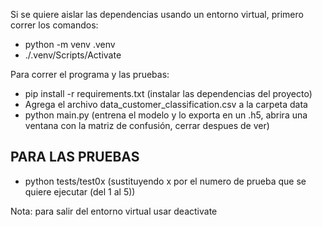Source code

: Si se quiere aislar las dependencias usando un entorno virtual, primero correr los comandos:

- python -m venv .venv
- ./.venv/Scripts/Activate

Para correr el programa y las pruebas:
- pip install -r requirements.txt (instalar las dependencias del proyecto)
- Agrega el archivo data_customer_classification.csv a la carpeta data
- python main.py (entrena el modelo y lo exporta en un .h5, abrira una ventana con la matriz de confusión, cerrar despues de ver)

## PARA LAS PRUEBAS ##
- python tests/test0x (sustituyendo x por el numero de prueba que se quiere ejecutar (del 1 al 5))

Nota: para salir del entorno virtual usar deactivate


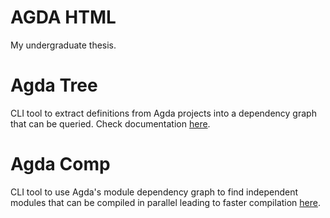 # AGDA HTML

My undergraduate thesis.


# Agda Tree

CLI tool to extract definitions from Agda projects into a dependency graph that
can be queried. Check documentation [here](./agda_tree/README.md).


# Agda Comp

CLI tool to use Agda's module dependency graph to find independent modules that
can be compiled in parallel leading to faster compilation
[here](./agda_comp/README.md).
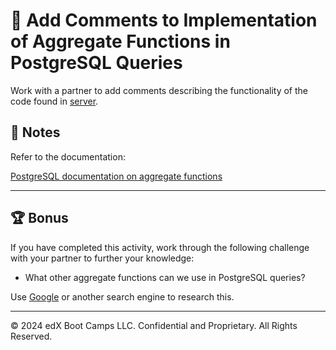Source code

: # 📐 Add Comments to Implementation of Aggregate Functions in PostgreSQL Queries

Work with a partner to add comments describing the functionality of the code found in [server](./Unsolved/src/server.ts).

## 📝 Notes

Refer to the documentation:

[PostgreSQL documentation on aggregate functions](https://www.postgresql.org/docs/current/functions-aggregate.html)

---

## 🏆 Bonus

If you have completed this activity, work through the following challenge with your partner to further your knowledge:

* What other aggregate functions can we use in PostgreSQL queries?

Use [Google](https://www.google.com) or another search engine to research this.

---
© 2024 edX Boot Camps LLC. Confidential and Proprietary. All Rights Reserved.
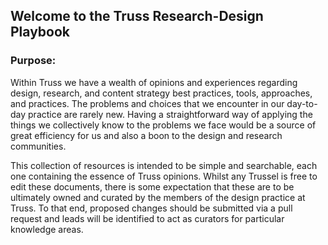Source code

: ## Welcome to the Truss Research-Design Playbook

### Purpose:

Within Truss we have a wealth of opinions and experiences regarding design, research, and content strategy best practices, tools, approaches, and practices. The problems and choices that we encounter in our day-to-day practice are rarely new. Having a straightforward way of applying the things we collectively know to the problems we face would be a source of great efficiency for us and also a boon to the design and research communities.

This collection of resources is intended to be simple and searchable, each one containing the essence of Truss opinions. Whilst any Trussel is free to edit these documents, there is some expectation that these are to be ultimately owned and curated by the members of the design practice at Truss. To that end, proposed changes should be submitted via a pull request and leads will be identified to act as curators for particular knowledge areas.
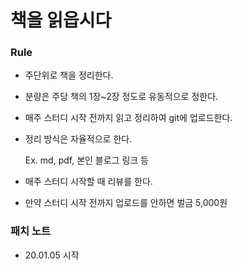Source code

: # 책을 읽읍시다
### Rule

- 주단위로 책을 정리한다.

- 분량은 주당 책의 1장~2장 정도로 유동적으로 정한다.

- 매주 스터디 시작 전까지 읽고 정리하여 git에 업로드한다.

- 정리 방식은 자율적으로 한다. 

  Ex. md, pdf, 본인 블로그 링크 등

- 매주 스터디 시작할 때 리뷰를 한다.

- 만약 스터디 시작 전까지 업로드를 안하면 벌금 5,000원

### 패치 노트

- 20.01.05 시작
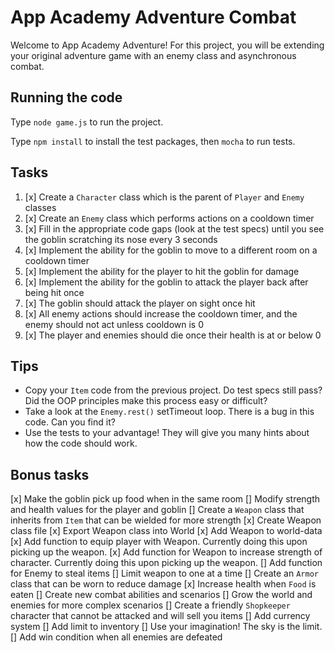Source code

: # App Academy Adventure Combat

Welcome to App Academy Adventure! For this project, you will be extending your
original adventure game with an enemy class and asynchronous combat.

## Running the code

Type `node game.js` to run the project.

Type `npm install` to install the test packages, then `mocha` to run tests.


## Tasks

1. [x] Create a `Character` class which is the parent of `Player` and `Enemy`
   classes
2. [x] Create an `Enemy` class which performs actions on a cooldown timer
3. [x] Fill in the appropriate code gaps (look at the test specs) until you see
   the goblin scratching its nose every 3 seconds
4. [x] Implement the ability for the goblin to move to a different room on a
   cooldown timer
5. [x] Implement the ability for the player to hit the goblin for damage
6. [x] Implement the ability for the goblin to attack the player back after being
   hit once
7. [x] The goblin should attack the player on sight once hit
8. [x] All enemy actions should increase the cooldown timer, and the enemy should
   not act unless cooldown is 0
9. [x] The player and enemies should die once their health is at or below 0

## Tips

* Copy your `Item` code from the previous project. Do test specs still pass?
  Did the OOP principles make this process easy or difficult?
* Take a look at the `Enemy.rest()` setTimeout loop. There is a bug in this
  code. Can you find it?
* Use the tests to your advantage! They will give you many hints about how the
  code should work.

## Bonus tasks

[x] Make the goblin pick up food when in the same room
[] Modify strength and health values for the player and goblin
[] Create a `Weapon` class that inherits from `Item` that can be wielded for more strength
   [x] Create Weapon class file
   [x] Export Weapon class into World
   [x] Add Weapon to world-data
   [x] Add function to equip player with Weapon. Currently doing this upon picking up the weapon.
   [x] Add function for Weapon to increase strength of character. Currently doing this upon picking up the weapon.
   [] Add function for Enemy to steal items
   [] Limit weapon to one at a time
[] Create an `Armor` class that can be worn to reduce damage
[x] Increase health when `Food` is eaten
[] Create new combat abilities and scenarios
[] Grow the world and enemies for more complex scenarios
[] Create a friendly `Shopkeeper` character that cannot be attacked and will sell you items
   [] Add currency system
   [] Add limit to inventory
[] Use your imagination! The sky is the limit.
   [] Add win condition when all enemies are defeated
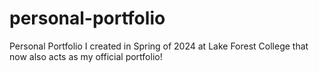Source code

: # personal-portfolio
Personal Portfolio I created in Spring of 2024 at Lake Forest College that now also acts as my official portfolio!
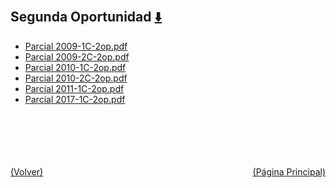 
<html>
<body>
<h2>Segunda Oportunidad <a href="https://downgit.github.io/#/home?url=https://github.com/Apuntes-FIUBA/Apuntes-Electronica/tree/main/95 - Computación/9504 - Analisis Numerico I/Comision Schwarz-Sosa/Examenes/Parciales/Segunda Oportunidad" style="font-size:20px">  ⬇️ </a></h2>
<ul>
    <li><a href="Parcial 2009-1C-2op.pdf">Parcial 2009-1C-2op.pdf</a></li>
    <li><a href="Parcial 2009-2C-2op.pdf">Parcial 2009-2C-2op.pdf</a></li>
    <li><a href="Parcial 2010-1C-2op.pdf">Parcial 2010-1C-2op.pdf</a></li>
    <li><a href="Parcial 2010-2C-2op.pdf">Parcial 2010-2C-2op.pdf</a></li>
    <li><a href="Parcial 2011-1C-2op.pdf">Parcial 2011-1C-2op.pdf</a></li>
    <li><a href="Parcial 2017-1C-2op.pdf">Parcial 2017-1C-2op.pdf</a></li>
</ul>
</body>
</html>





<br><br><br><br><br><a href="../" style="float: left">(Volver)</a> <a href="https://apuntes-fiuba.github.io/Apuntes-Electronica" style="float: right">(Página Principal)</a>
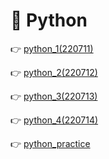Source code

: # 📕 Python

👉 [python_1(220711)](./Python_220711.md)

👉 [python_2(220712)](./Python_220712.md)

👉 [python_3(220713)](./Python_220713.md)

👉 [python_4(220714)](./Python_220714.md)

👉 [python_practice](./practice/)

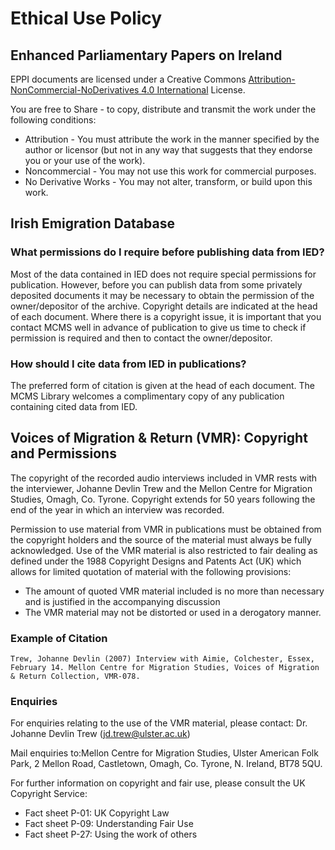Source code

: # Ethical Use Policy

## Enhanced Parliamentary Papers on Ireland

EPPI documents are licensed under a Creative Commons [Attribution-NonCommercial-NoDerivatives 4.0 International](http://creativecommons.org/licenses/by-nc-nd/4.0/) License.

You are free to Share - to copy, distribute and transmit the work under the following conditions:

- Attribution - You must attribute the work in the manner specified by the author or licensor (but not in any way that suggests that they endorse you or your use of the work).
- Noncommercial - You may not use this work for commercial purposes.
- No Derivative Works - You may not alter, transform, or build upon this work.

## Irish Emigration Database

### What permissions do I require before publishing data from IED?

Most of the data contained in IED does not require special permissions for publication. However, before you can publish data from some privately deposited documents it may be necessary to obtain the permission of the owner/depositor of the archive. Copyright details are indicated at the head of each document. Where there is a copyright issue, it is important that you contact MCMS well in advance of publication to give us time to check if permission is required and then to contact the owner/depositor.

### How should I cite data from IED in publications?

The preferred form of citation is given at the head of each document. The MCMS Library welcomes a complimentary copy of any publication containing cited data from IED.

## Voices of Migration & Return (VMR): Copyright and Permissions

The copyright of the recorded audio interviews included in VMR rests with the interviewer, Johanne Devlin Trew and the Mellon Centre for Migration Studies, Omagh, Co. Tyrone. Copyright extends for 50 years following the end of the year in which an interview was recorded.

Permission to use material from VMR in publications must be obtained from the copyright holders and the source of the material must always be fully acknowledged. Use of the VMR material is also restricted to fair dealing as defined under the 1988 Copyright Designs and Patents Act (UK) which allows for limited quotation of material with the following provisions:

- The amount of quoted VMR material included is no more than necessary and is justified in the accompanying discussion
- The VMR material may not be distorted or used in a derogatory manner.

### Example of Citation

    Trew, Johanne Devlin (2007) Interview with Aimie, Colchester, Essex, February 14. Mellon Centre for Migration Studies, Voices of Migration & Return Collection, VMR-078.

### Enquiries

For enquiries relating to the use of the VMR material, please contact: Dr. Johanne Devlin Trew (jd.trew@ulster.ac.uk)

Mail enquiries to:Mellon Centre for Migration Studies, Ulster American Folk Park, 2 Mellon Road, Castletown, Omagh, Co. Tyrone, N. Ireland, BT78 5QU.

For further information on copyright and fair use, please consult the UK Copyright Service:

- Fact sheet P-01: UK Copyright Law
- Fact sheet P-09: Understanding Fair Use
- Fact sheet P-27: Using the work of others
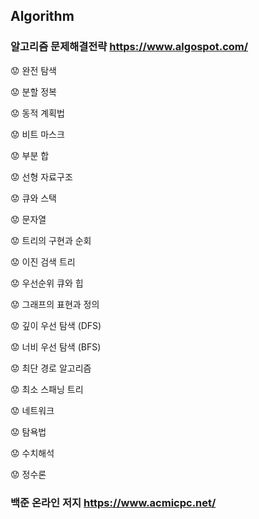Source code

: ## Algorithm


### 알고리즘 문제해결전략 https://www.algospot.com/


:worried: 완전 탐색

:worried: 분할 정복

:worried: 동적 계획법

:worried: 비트 마스크

:worried: 부분 합

:worried: 선형 자료구조

:worried: 큐와 스택

:worried: 문자열


:worried: 트리의 구현과 순회

:worried: 이진 검색 트리

:worried: 우선순위 큐와 힙


:worried: 그래프의 표현과 정의

:worried: 깊이 우선 탐색 (DFS)

:worried: 너비 우선 탐색 (BFS)

:worried: 최단 경로 알고리즘

:worried: 최소 스패닝 트리

:worried: 네트워크


:worried: 탐욕법

:worried: 수치해석

:worried: 정수론


### 백준 온라인 저지 https://www.acmicpc.net/


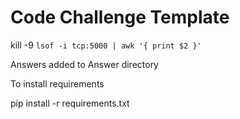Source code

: # Code Challenge Template
kill -9 `lsof -i tcp:5000 | awk '{ print $2 }'`


Answers added to Answer directory 

To install requirements 

pip install -r requirements.txt
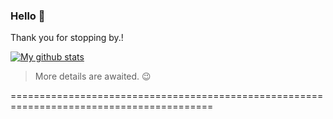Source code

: ### Hello  👋
Thank you for stopping by.!
<!---
- 🔭 I’m currently working on Angular 
- 🌱 I’m currently learning React
- 👯 I’m looking to collaborate on github-readme-stats by Anurag Hazra
- 🤔 I’m looking for help with ...
- 💬 Ask me about ...
- 📫 How to reach me: you can reachme anywhere @masoodbinmohammad
- 😄 Pronouns: ...
- ⚡ Fun fact: ...
-->
[![My github stats](https://github-readme-stats.vercel.app/api?username=masoodbinmohammad&count_private=true&hide=stars,issues&show_icons=true&theme=shades-of-purple)](https://github.com/anuraghazra/github-readme-stats)
> More details are awaited. :wink:

=========================================================================================

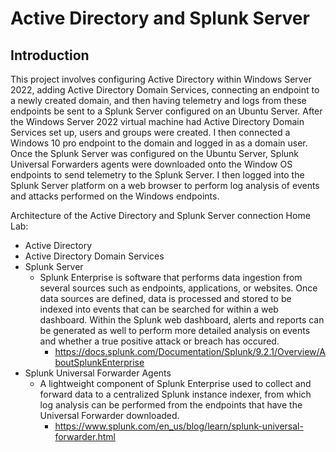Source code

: # Active Directory and Splunk Server

## Introduction

This project involves configuring Active Directory within Windows Server 2022, adding Active Directory Domain Services, connecting an endpoint to a newly created domain, and then having telemetry and logs from these endpoints be sent to a Splunk Server configured on an Ubuntu Server. After the Windows Server 2022 virtual machine had Active Directory Domain Services set up, users and groups were created. I then connected a Windows 10 pro endpoint to the domain and logged in as a domain user. Once the Splunk Server was configured on the Ubuntu Server, Splunk Universal Forwarders agents were downloaded onto the Window OS endpoints to send telemetry to the Splunk Server. I then logged into the Splunk Server platform on a web browser to perform log analysis of events and attacks performed on the Windows endpoints.

Architecture of the Active Directory and Splunk Server connection Home Lab:
- Active Directory
- Active Directory Domain Services
- Splunk Server
    - Splunk Enterprise is software that performs data ingestion from several sources such as endpoints, applications, or websites. Once data sources are defined, data is processed and stored to be indexed into events that can be searched for within a web dashboard. Within the Splunk web dashboard, alerts and reports can be generated as well to perform more detailed analysis on events and whether a true positive attack or breach has occured.
        - https://docs.splunk.com/Documentation/Splunk/9.2.1/Overview/AboutSplunkEnterprise
-   Splunk Universal Forwarder Agents
    - A lightweight component of Splunk Enterprise used to collect and forward data to a centralized Splunk instance indexer, from which log analysis can be performed from the endpoints that have the Universal Forwarder downloaded.
        - https://www.splunk.com/en_us/blog/learn/splunk-universal-forwarder.html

Try it: In the records above, find the line with "3. [x] Fill"; write out exactly that line and each one after it, stopping after the line with "7. [x] The goblin".

Solution to this exercise:
3. [x] Fill in the appropriate code gaps (look at the test specs) until you see
   the goblin scratching its nose every 3 seconds
4. [x] Implement the ability for the goblin to move to a different room on a
   cooldown timer
5. [x] Implement the ability for the player to hit the goblin for damage
6. [x] Implement the ability for the goblin to attack the player back after being
   hit once
7. [x] The goblin should attack the player on sight once hit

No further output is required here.